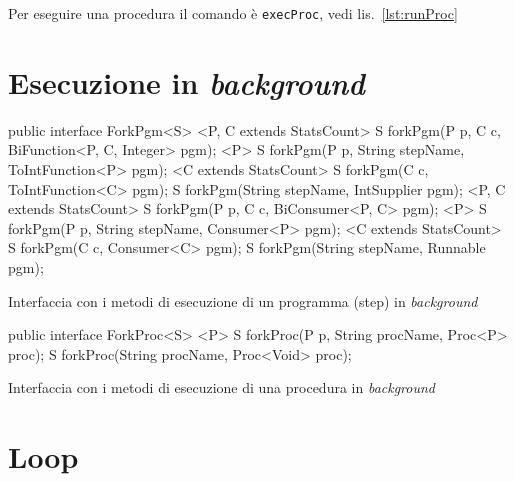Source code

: Per eseguire una procedura il comando è \texttt{execProc}, vedi
lis.~\ref{lst:runProc}


\section{Esecuzione in \textit{background}} \label{sec:fork}

\begin{elisting}[!htb]
    \begin{javacode}
        public interface ForkPgm<S> {
    <P, C extends StatsCount> S forkPgm(P p, C c, BiFunction<P, C, Integer> pgm);
    <P> S forkPgm(P p, String stepName, ToIntFunction<P> pgm);
    <C extends StatsCount> S forkPgm(C c, ToIntFunction<C> pgm);
    S forkPgm(String stepName, IntSupplier pgm);
    <P, C extends StatsCount> S forkPgm(P p, C c, BiConsumer<P, C> pgm);
    <P> S forkPgm(P p, String stepName, Consumer<P> pgm);
    <C extends StatsCount> S forkPgm(C c, Consumer<C> pgm);
    S forkPgm(String stepName, Runnable pgm);
}
    \end{javacode}
    \caption{Interfaccia con i metodi di esecuzione di un programma (step) in \textit{background}}
    \label{lst:forkPgm}
\end{elisting}

\begin{elisting}[!htb]
    \begin{javacode}
        public interface ForkProc<S> {
    <P> S forkProc(P p, String procName, Proc<P> proc);
    S forkProc(String procName, Proc<Void> proc);
}
    \end{javacode}
    \caption{Interfaccia con i metodi di esecuzione di una procedura in \textit{background}}
    \label{lst:forkProc}
\end{elisting}


\section{Loop} \label{sec:loop}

* **Brief**
Repeat the records above exactly, from the first line through the line containing "C, Integer> pgm);", and leave out the pictures.

* **Response below**
Source code

: Per eseguire una procedura il comando è \texttt{execProc}, vedi
lis.~\ref{lst:runProc}


\section{Esecuzione in \textit{background}} \label{sec:fork}

\begin{elisting}[!htb]
    \begin{javacode}
        public interface ForkPgm<S> {
    <P, C extends StatsCount> S forkPgm(P p, C c, BiFunction<P, C, Integer> pgm);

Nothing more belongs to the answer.